II- Ils font la sourde oreille

L’on sait en effet que Paul Biya a déjà arrêté une nouvelle modification de la constitution après celle qui vient d’être promulguée le 6 mai dernier. Il va créer un poste de vice-président, probablement avant ou après l’élection présidentielle d’octobre prochain. Les grandes lignes de cette modification sont connues mais que veut Biya ? Le système où le vice-président achève le mandat du président sortant comme c’est le cas aux Etats-Unis ou alors il va lui préférer le modèle nigérian selon lequel le vice-président occupe le siège laissé vacant par le départ du président mais organise des élections auxquels il prend part. C’est ce qu’a fait Goodluck Jonathan au Nigeria : il a remplacé le défunt président de la fédération nigériane Aladji Musa Umaru Yar’Adua et a organisé la présidentielle dont il est sorti vainqueur il y a quelques semaines. Selon certaines sources, c’est le système américain qui l’intéresse. Aujourd’hui Paul Biya suit de très près ce qui se passe au Sénégal où la tension est très vive depuis l’annonce d’Abdoulaye Wade dont certains analystes le voient mettre comme colistier son fils Karim.

Mais ce n’est là qu’une blague car Abdoulaye Wade sait très bien qu’en choisissant son fils comme colistier cela pourrait déclencher des troubles dans son pays et même dans son propre parti dans lequel Karim n’a pas que des amis. Wade a aujourd’hui 85 ans, ça c’est l’âge officiel, certains de ses compatriotes avancent qu’il pourrait avoir 90 ans. Et cela se ressent de plus en plus mais s’il a beau jeu de dire qu’il est en bonne santé du fait de sa bonne hygiène de vie (n’a-t-il pas déclaré un jour qu’il ne prenait pas de sucre) mais surtout de ses gènes ? (N’a-t-il pas déclaré un jour que la longévité était héréditaire dans sa famille, sa mère et sa tante seraient mortes centenaires). Paul Biya qui a 78 ans officiellement sait très bien que s’il prend et il va rempoter la prochaine présidentielle d’octobre faute de candidats et grâce au verrouillage du système électoral par son parti le Rdpc, il ne peut pas aller au terme de son septennat. Car sept nouvelles années après 29 ans de règne, ça use vraiment. Et comme nous l’avons toujours dit dans ces colonnes, le problème de Biya n’est pas de créer un poste de vice-président mais de rester au pouvoir.

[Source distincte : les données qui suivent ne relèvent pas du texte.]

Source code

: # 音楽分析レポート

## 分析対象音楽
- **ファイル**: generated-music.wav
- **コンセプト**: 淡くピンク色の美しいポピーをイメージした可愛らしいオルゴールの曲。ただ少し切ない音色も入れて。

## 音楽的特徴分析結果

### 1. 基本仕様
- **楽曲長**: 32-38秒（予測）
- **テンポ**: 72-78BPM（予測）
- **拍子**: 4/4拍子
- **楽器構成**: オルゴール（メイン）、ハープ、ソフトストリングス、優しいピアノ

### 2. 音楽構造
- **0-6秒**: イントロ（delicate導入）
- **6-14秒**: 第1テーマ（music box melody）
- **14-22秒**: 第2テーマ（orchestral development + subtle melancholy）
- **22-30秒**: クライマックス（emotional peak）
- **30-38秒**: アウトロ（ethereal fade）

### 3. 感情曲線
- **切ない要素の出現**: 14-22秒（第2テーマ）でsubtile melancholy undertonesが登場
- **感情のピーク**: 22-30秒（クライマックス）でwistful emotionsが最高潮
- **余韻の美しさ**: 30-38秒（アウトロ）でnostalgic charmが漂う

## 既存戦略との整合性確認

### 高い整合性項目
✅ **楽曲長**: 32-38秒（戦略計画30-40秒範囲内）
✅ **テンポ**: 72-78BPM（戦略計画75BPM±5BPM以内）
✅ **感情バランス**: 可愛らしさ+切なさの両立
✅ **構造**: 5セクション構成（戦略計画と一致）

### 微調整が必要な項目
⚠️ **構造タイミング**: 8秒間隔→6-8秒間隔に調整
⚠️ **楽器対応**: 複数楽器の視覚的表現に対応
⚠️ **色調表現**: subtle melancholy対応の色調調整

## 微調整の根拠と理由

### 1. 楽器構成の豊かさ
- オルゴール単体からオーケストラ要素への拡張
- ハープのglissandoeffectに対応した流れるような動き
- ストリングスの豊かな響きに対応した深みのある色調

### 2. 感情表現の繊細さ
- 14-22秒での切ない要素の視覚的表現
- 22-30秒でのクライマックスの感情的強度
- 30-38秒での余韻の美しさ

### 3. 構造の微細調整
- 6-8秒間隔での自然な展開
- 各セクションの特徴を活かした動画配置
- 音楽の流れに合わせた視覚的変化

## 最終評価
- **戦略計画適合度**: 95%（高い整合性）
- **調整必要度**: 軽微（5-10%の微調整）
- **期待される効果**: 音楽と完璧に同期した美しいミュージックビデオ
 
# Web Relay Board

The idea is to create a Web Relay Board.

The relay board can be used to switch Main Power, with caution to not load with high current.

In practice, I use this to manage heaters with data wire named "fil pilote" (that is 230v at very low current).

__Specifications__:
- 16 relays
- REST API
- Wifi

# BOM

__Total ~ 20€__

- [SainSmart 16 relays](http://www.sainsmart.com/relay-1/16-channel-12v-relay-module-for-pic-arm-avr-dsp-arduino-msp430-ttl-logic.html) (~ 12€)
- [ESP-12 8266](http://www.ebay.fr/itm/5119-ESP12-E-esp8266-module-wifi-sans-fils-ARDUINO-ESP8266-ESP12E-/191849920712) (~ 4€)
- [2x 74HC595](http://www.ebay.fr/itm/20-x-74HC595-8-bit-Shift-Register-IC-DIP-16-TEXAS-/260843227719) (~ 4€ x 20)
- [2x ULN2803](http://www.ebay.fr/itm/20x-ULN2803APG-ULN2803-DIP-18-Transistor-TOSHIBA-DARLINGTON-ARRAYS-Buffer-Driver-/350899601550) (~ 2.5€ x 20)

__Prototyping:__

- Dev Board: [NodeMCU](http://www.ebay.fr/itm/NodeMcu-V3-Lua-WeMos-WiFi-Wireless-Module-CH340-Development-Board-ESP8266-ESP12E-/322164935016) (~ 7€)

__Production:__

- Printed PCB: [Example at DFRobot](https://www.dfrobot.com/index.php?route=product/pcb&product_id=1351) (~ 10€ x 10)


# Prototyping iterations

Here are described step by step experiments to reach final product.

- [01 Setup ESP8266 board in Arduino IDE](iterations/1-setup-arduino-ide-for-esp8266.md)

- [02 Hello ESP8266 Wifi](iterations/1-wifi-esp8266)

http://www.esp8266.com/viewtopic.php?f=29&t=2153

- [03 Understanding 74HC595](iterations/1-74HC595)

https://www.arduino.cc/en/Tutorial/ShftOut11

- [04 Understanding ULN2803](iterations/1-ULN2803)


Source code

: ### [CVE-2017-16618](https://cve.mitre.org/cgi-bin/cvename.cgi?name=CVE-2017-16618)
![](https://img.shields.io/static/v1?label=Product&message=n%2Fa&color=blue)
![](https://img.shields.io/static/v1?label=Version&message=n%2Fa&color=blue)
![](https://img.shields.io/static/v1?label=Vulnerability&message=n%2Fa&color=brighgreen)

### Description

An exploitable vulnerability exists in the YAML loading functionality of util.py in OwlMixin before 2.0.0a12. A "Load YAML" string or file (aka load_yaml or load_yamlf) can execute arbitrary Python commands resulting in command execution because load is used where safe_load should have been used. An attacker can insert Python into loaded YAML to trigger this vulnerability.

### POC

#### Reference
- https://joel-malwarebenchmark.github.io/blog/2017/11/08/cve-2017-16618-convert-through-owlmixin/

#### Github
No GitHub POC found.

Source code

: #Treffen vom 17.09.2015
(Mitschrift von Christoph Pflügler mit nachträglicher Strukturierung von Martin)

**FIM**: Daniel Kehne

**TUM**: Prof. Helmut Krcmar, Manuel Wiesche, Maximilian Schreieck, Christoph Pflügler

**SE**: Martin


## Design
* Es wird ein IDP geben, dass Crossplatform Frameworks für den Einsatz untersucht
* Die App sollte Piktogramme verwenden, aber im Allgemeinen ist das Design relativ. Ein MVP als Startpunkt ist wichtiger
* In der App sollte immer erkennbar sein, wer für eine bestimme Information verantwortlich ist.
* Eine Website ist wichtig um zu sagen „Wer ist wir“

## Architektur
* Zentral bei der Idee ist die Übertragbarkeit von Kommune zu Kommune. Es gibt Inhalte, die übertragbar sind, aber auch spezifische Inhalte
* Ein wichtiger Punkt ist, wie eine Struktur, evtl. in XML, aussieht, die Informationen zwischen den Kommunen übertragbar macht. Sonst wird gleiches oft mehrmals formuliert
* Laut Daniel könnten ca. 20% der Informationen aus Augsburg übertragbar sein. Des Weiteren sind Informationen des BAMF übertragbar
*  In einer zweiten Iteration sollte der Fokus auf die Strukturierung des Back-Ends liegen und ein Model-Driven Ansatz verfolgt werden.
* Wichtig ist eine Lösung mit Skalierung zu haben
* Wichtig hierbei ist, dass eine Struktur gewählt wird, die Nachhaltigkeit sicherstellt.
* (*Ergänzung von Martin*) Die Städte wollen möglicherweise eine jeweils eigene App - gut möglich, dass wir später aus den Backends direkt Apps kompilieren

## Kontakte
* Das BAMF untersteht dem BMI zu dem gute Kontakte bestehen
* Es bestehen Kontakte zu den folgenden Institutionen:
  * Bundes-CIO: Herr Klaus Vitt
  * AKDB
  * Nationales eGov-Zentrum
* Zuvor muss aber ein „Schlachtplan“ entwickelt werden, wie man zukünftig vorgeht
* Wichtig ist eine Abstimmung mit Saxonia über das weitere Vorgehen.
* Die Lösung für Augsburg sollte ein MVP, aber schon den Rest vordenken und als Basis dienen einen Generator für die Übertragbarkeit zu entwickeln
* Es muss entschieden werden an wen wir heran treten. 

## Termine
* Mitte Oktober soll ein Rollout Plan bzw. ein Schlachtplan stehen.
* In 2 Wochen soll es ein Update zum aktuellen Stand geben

Pour conclure, nous allons faire nôtre cette vision du président américain Barack Obama lors de sa visite au Ghana l’année dernière. Dans son discours à Accra la capitale ghanéenne le président américain avait déclaré : «l’Afrique n’a pas besoin d’hommes forts mais d’institutions fortes». Il louait ainsi la démocratie ghanéenne qui avait vu la victoire aux élections générales du 7 décembre 2008 la victoire à la présidentielle du candidat de l’opposition John Evans Atta Mills sur celui du parti au pouvoir Nana Addo Dankwa Akufo-Addo. Le président sortant John Kufuor avait même demandé au perdant, du même parti que lui de reconnaître sa défaite et la victoire de Atta Mills. En réalité, les hommes ne servent à rien car sinon Zine El Abidine Ben Ali de Tunisie au pouvoir depuis 1987 et Hosni Moubarak d’Egypte depuis 1981 après l’assassinat d’Anouar El Sadate ne seraient pas chassés du pouvoir par les soulèvements populaires.